Here’s another from our official dietary advice. “You have got to drink at least eight, 8-ounce glasses of water every day.” I’ve heard that called hateful drinking because sucking back eight swimming pools of water just makes you grumpy. And it turns out there's no scientific evidence that everyone needs to heed this advice.

As the bearer of good news though, let me tell you that the Olympic back-flipping also applies to the evil saturated fats in chocolate. We were told that these Voldemort villains were heart stoppers. But, now we part our hair on the side and not in the middle, and all saturated fats aren’t all bad for you all the time.
Like most bad guys, they’re just misunderstood. And chocolate’s supposedly-offending sat fats turn out to be heart healthy.

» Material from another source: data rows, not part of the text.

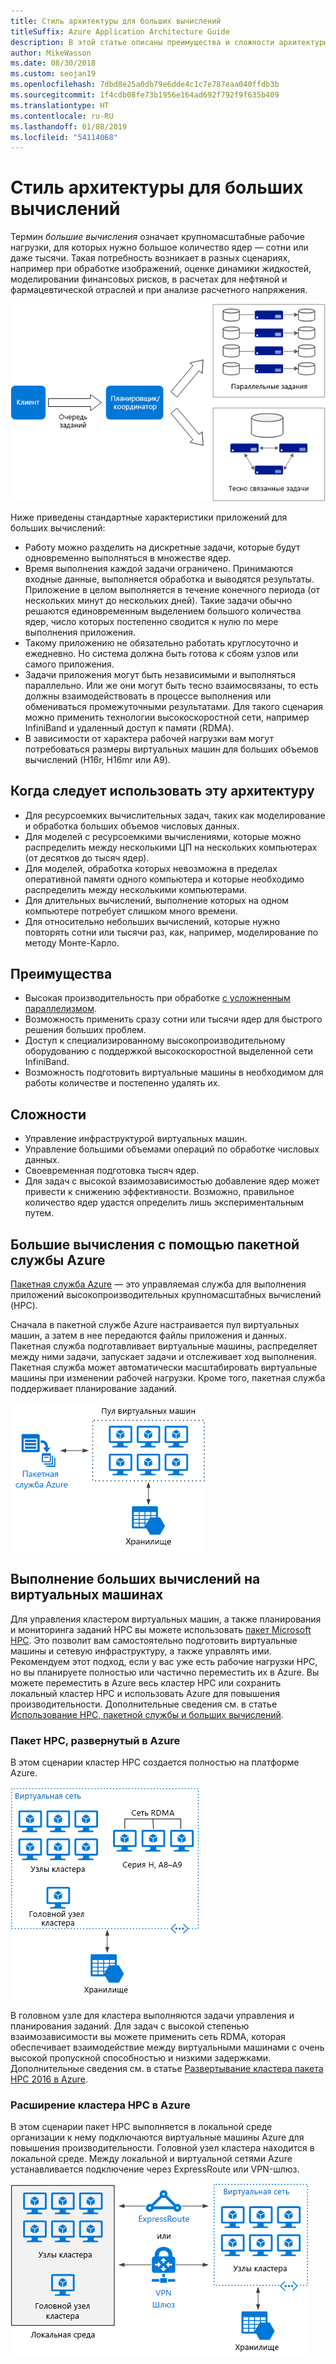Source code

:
 ```yaml
---
title: Стиль архитектуры для больших вычислений
titleSuffix: Azure Application Architecture Guide
description: В этой статье описаны преимущества и сложности архитектуры больших вычислений в Azure, а также содержатся рекомендации по ее разработке.
author: MikeWasson
ms.date: 08/30/2018
ms.custom: seojan19
ms.openlocfilehash: 7dbd8e25a0db79e6dde4c1c7e787eaa040ffdb3b
ms.sourcegitcommit: 1f4cdb08fe73b1956e164ad692f792f9f635b409
ms.translationtype: HT
ms.contentlocale: ru-RU
ms.lasthandoff: 01/08/2019
ms.locfileid: "54114068"
---
```

# <a name="big-compute-architecture-style"></a>Стиль архитектуры для больших вычислений

Термин *большие вычисления* означает крупномасштабные рабочие нагрузки, для которых нужно большое количество ядер — сотни или даже тысячи. Такая потребность возникает в разных сценариях, например при обработке изображений, оценке динамики жидкостей, моделировании финансовых рисков, в расчетах для нефтяной и фармацевтической отраслей и при анализе расчетного напряжения.

![Логическая схема архитектуры больших вычислений](./images/big-compute-logical.png)

Ниже приведены стандартные характеристики приложений для больших вычислений:

- Работу можно разделить на дискретные задачи, которые будут одновременно выполняться в множестве ядер.
- Время выполнения каждой задачи ограничено. Принимаются входные данные, выполняется обработка и выводятся результаты. Приложение в целом выполняется в течение конечного периода (от нескольких минут до нескольких дней). Такие задачи обычно решаются единовременным выделением большого количества ядер, число которых постепенно сводится к нулю по мере выполнения приложения.
- Такому приложению не обязательно работать круглосуточно и ежедневно. Но система должна быть готова к сбоям узлов или самого приложения.
- Задачи приложения могут быть независимыми и выполняться параллельно. Или же они могут быть тесно взаимосвязаны, то есть должны взаимодействовать в процессе выполнения или обмениваться промежуточными результатами. Для такого сценария можно применить технологии высокоскоростной сети, например InfiniBand и удаленный доступ к памяти (RDMA).
- В зависимости от характера рабочей нагрузки вам могут потребоваться размеры виртуальных машин для больших объемов вычислений (H16r, H16mr или A9).

## <a name="when-to-use-this-architecture"></a>Когда следует использовать эту архитектуру

- Для ресурсоемких вычислительных задач, таких как моделирование и обработка больших объемов числовых данных.
- Для моделей с ресурсоемкими вычислениями, которые можно распределить между несколькими ЦП на нескольких компьютерах (от десятков до тысяч ядер).
- Для моделей, обработка которых невозможна в пределах оперативной памяти одного компьютера и которые необходимо распределить между несколькими компьютерами.
- Для длительных вычислений, выполнение которых на одном компьютере потребует слишком много времени.
- Для относительно небольших вычислений, которые нужно повторять сотни или тысячи раз, как, например, моделирование по методу Монте-Карло.

## <a name="benefits"></a>Преимущества

- Высокая производительность при обработке [с усложненным параллелизмом][embarrassingly-parallel].
- Возможность применить сразу сотни или тысячи ядер для быстрого решения больших проблем.
- Доступ к специализированному высокопроизводительному оборудованию с поддержкой высокоскоростной выделенной сети InfiniBand.
- Возможность подготовить виртуальные машины в необходимом для работы количестве и постепенно удалять их.

## <a name="challenges"></a>Сложности

- Управление инфраструктурой виртуальных машин.
- Управление большими объемами операций по обработке числовых данных.
- Своевременная подготовка тысяч ядер.
- Для задач с высокой взаимозависимостью добавление ядер может привести к снижению эффективности. Возможно, правильное количество ядер удастся определить лишь экспериментальным путем.

## <a name="big-compute-using-azure-batch"></a>Большие вычисления с помощью пакетной службы Azure

[Пакетная служба Azure][batch] — это управляемая служба для выполнения приложений высокопроизводительных крупномасштабных вычислений (HPC).

Сначала в пакетной службе Azure настраивается пул виртуальных машин, а затем в нее передаются файлы приложения и данных. Пакетная служба подготавливает виртуальные машины, распределяет между ними задачи, запускает задачи и отслеживает ход выполнения. Пакетная служба может автоматически масштабировать виртуальные машины при изменении рабочей нагрузки. Кроме того, пакетная служба поддерживает планирование заданий.

![Схема больших вычислений с использованием пакетной службы Azure](./images/big-compute-batch.png)

## <a name="big-compute-running-on-virtual-machines"></a>Выполнение больших вычислений на виртуальных машинах

Для управления кластером виртуальных машин, а также планирования и мониторинга заданий HPC вы можете использовать [пакет Microsoft HPC][hpc-pack]. Это позволит вам самостоятельно подготовить виртуальные машины и сетевую инфраструктуру, а также управлять ими. Рекомендуем этот подход, если у вас уже есть рабочие нагрузки HPC, но вы планируете полностью или частично переместить их в Azure. Вы можете переместить в Azure весь кластер HPC или сохранить локальный кластер HPC и использовать Azure для повышения производительности. Дополнительные сведения см. в статье [Использование HPC, пакетной службы и больших вычислений][batch-hpc-solutions].

### <a name="hpc-pack-deployed-to-azure"></a>Пакет HPC, развернутый в Azure

В этом сценарии кластер HPC создается полностью на платформе Azure.

![Схема пакета HPC, развернутого в Azure](./images/big-compute-iaas.png)

В головном узле для кластера выполняются задачи управления и планирования заданий. Для задач с высокой степенью взаимозависимости вы можете применить сеть RDMA, которая обеспечивает взаимодействие между виртуальными машинами с очень высокой пропускной способностью и низкими задержками. Дополнительные сведения см. в статье [Развертывание кластера пакета HPC 2016 в Azure][deploy-hpc-azure].

### <a name="burst-an-hpc-cluster-to-azure"></a>Расширение кластера HPC в Azure

В этом сценарии пакет HPC выполняется в локальной среде организации к нему подключаются виртуальные машины Azure для повышения производительности. Головной узел кластера находится в локальной среде. Между локальной и виртуальной сетями Azure устанавливается подключение через ExpressRoute или VPN-шлюз.

![Схема гибридного кластера для больших вычислений](./images/big-compute-hybrid.png)

<!-- links -->

[batch]: /azure/batch/
[batch-hpc-solutions]: /azure/batch/batch-hpc-solutions
[deploy-hpc-azure]: /azure/virtual-machines/windows/hpcpack-2016-cluster
[embarrassingly-parallel]: https://en.wikipedia.org/wiki/Embarrassingly_parallel
[hpc-pack]: https://technet.microsoft.com/library/cc514029
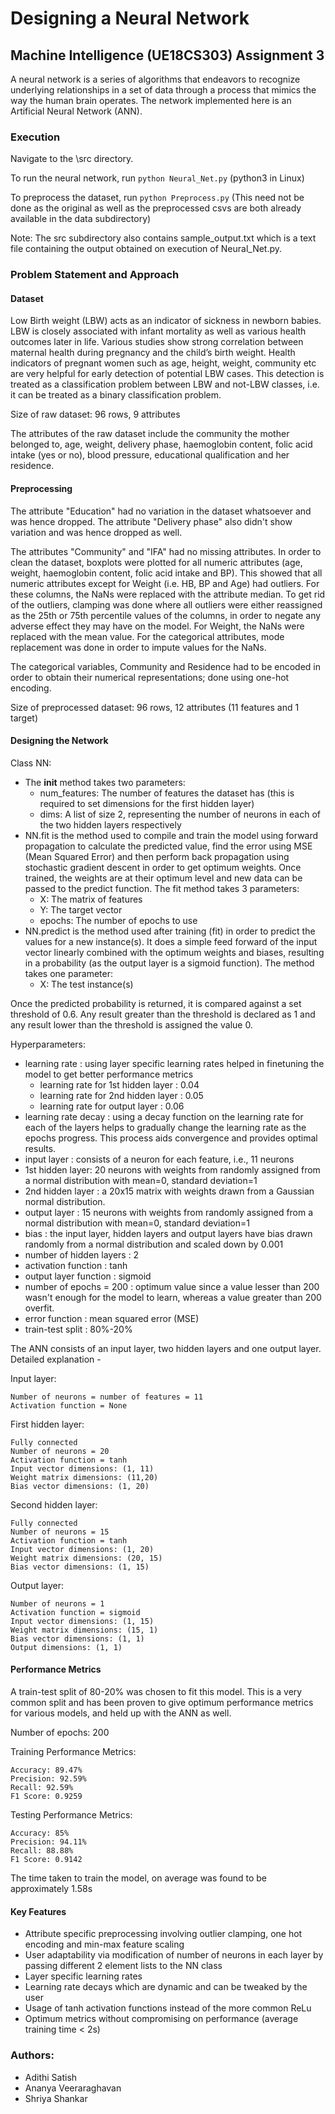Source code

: # Designing a Neural Network
## Machine Intelligence (UE18CS303) Assignment 3

A neural network is a series of algorithms that endeavors to recognize underlying relationships in a set of data through a process that mimics the way the human brain operates. The network implemented here is an Artificial Neural Network (ANN).

### Execution

Navigate to the \src directory.

To run the neural network, run ```python Neural_Net.py``` (python3 in Linux)

To preprocess the dataset, run ```python Preprocess.py``` (This need not be done as the original as well as the preprocessed csvs are both already available in the data subdirectory)

Note: The src subdirectory also contains sample_output.txt which is a text file containing the output obtained on execution of Neural_Net.py.

### Problem Statement and Approach

#### Dataset

Low Birth weight (LBW) acts as an indicator of sickness in newborn babies. LBW is closely
associated with infant mortality as well as various health outcomes later in life. Various studies
show strong correlation between maternal health during pregnancy and the child’s birth weight.
Health indicators of pregnant women such as age, height, weight, community etc are very helpful
for early detection of potential LBW cases. This detection is treated as a classification problem
between LBW and not-LBW classes, i.e. it can be treated as a binary classification problem.

Size of raw dataset: 96 rows, 9 attributes

The attributes of the raw dataset include the community the mother belonged to, age, weight, delivery phase, haemoglobin content,
folic acid intake (yes or no), blood pressure, educational qualification and her residence.

#### Preprocessing

The attribute "Education" had no variation in the dataset whatsoever and was hence dropped. The attribute "Delivery phase" also didn't show variation and was hence dropped as well.

The attributes "Community" and "IFA" had no missing attributes. In order to clean the dataset, boxplots were plotted for all numeric attributes (age, weight, haemoglobin content, folic acid intake and BP). This showed that all numeric attributes except for Weight (i.e. HB, BP and Age)  had outliers. For these columns, the NaNs were replaced with the attribute median. To get rid of the outliers, clamping was done where all outliers were either reassigned as the 25th or 75th percentile values of the columns, in order to negate any adverse effect they may have on the model. For Weight, the NaNs were replaced with the mean value. For the categorical attributes, mode replacement was done in order to impute values for the NaNs.

The categorical variables, Community and Residence had to be encoded in order to obtain their numerical representations; done using one-hot encoding.

Size of preprocessed dataset: 96 rows, 12 attributes (11 features and 1 target)

#### Designing the Network

Class NN:
- The __init__ method takes two parameters:
  - num_features: The number of features the dataset has (this is required to set dimensions for the first hidden layer)
  - dims: A list of size 2, representing the number of neurons in each of the two hidden layers respectively
- NN.fit is the method used to compile and train the model using forward propagation to calculate the predicted value, find the error using MSE (Mean Squared Error) and then perform back propagation using stochastic gradient descent in order to get optimum weights. Once trained, the weights are at their optimum level and new data can be passed to the predict function. The fit method takes 3 parameters:
  - X: The matrix of features
  - Y: The target vector
  - epochs: The number of epochs to use
- NN.predict is the method used after training (fit) in order to predict the values for a new instance(s). It does a simple feed forward of the input vector linearly combined with the optimum weights and biases, resulting in a probability (as the output layer is a sigmoid function). The method takes one parameter:
  - X: The test instance(s)

Once the predicted probability is returned, it is compared against a set threshold of 0.6. Any result greater than the threshold is declared as 1 and any result lower than the threshold is assigned the value 0.

Hyperparameters:
- learning rate : using layer specific learning rates helped in finetuning the model to get better performance metrics
  - learning rate for 1st hidden layer : 0.04
  - learning rate for 2nd hidden layer : 0.05
  - learning rate for output layer : 0.06
- learning rate decay : using a decay function on the learning rate for each of the layers helps to gradually change the learning rate as the epochs progress. This process aids convergence and provides optimal results.
- input layer : consists of a neuron for each feature, i.e., 11 neurons
- 1st hidden layer: 20 neurons with weights from randomly assigned from a normal distribution with mean=0, standard deviation=1
- 2nd hidden layer : a 20x15 matrix with weights drawn from a Gaussian normal distribution.
- output layer : 15 neurons with weights from randomly assigned from a normal distribution with mean=0, standard deviation=1
- bias : the input layer, hidden layers and output layers have bias drawn randomly from a normal distribution and scaled down by 0.001
- number of hidden layers : 2
- activation function : tanh
- output layer function : sigmoid
- number of epochs = 200 : optimum value since a value lesser than 200 wasn't enough for the model to learn, whereas a value greater than 200 overfit.
- error function : mean squared error (MSE)
- train-test split : 80%-20%

The ANN consists of an input layer, two hidden layers and one output layer. Detailed explanation -

Input layer:

    Number of neurons = number of features = 11
    Activation function = None

First hidden layer:

    Fully connected
    Number of neurons = 20
    Activation function = tanh
    Input vector dimensions: (1, 11)
    Weight matrix dimensions: (11,20)
    Bias vector dimensions: (1, 20)

Second hidden layer:

    Fully connected
    Number of neurons = 15
    Activation function = tanh
    Input vector dimensions: (1, 20)
    Weight matrix dimensions: (20, 15)
    Bias vector dimensions: (1, 15)

Output layer:

    Number of neurons = 1
    Activation function = sigmoid
    Input vector dimensions: (1, 15)
    Weight matrix dimensions: (15, 1)
    Bias vector dimensions: (1, 1)
    Output dimensions: (1, 1)

#### Performance Metrics

A train-test split of 80-20% was chosen to fit this model. This is a very common split and has been proven to give optimum performance metrics for various models, and held up with the ANN as well.

Number of epochs: 200

Training Performance Metrics:

    Accuracy: 89.47%
    Precision: 92.59%
    Recall: 92.59%
    F1 Score: 0.9259

Testing Performance Metrics:

    Accuracy: 85%
    Precision: 94.11%
    Recall: 88.88%
    F1 Score: 0.9142

The time taken to train the model, on average was found to be approximately 1.58s

#### Key Features
- Attribute specific preprocessing involving outlier clamping, one hot encoding and min-max feature scaling
- User adaptability via modification of number of neurons in each layer by passing different 2 element lists to the NN class
- Layer specific learning rates
- Learning rate decays which are dynamic and can be tweaked by the user
- Usage of tanh activation functions instead of the more common ReLu
- Optimum metrics without compromising on performance (average training time < 2s) 


### Authors:
- Adithi Satish
- Ananya Veeraraghavan
- Shriya Shankar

They come from a bean, which grows right on a tree, and that should have been clue number 1, but let’s just do the math here.

The fats in chocolate come from cocoa butter:
·         1/3 = steric acid (your liver converts it into oleic acid, which is a heart-healthy, monounsaturated fat.
·         1/3 = the oleic acid itself.
·         1/3 = palmitic acid is a sat fat, but is being reconsidered now.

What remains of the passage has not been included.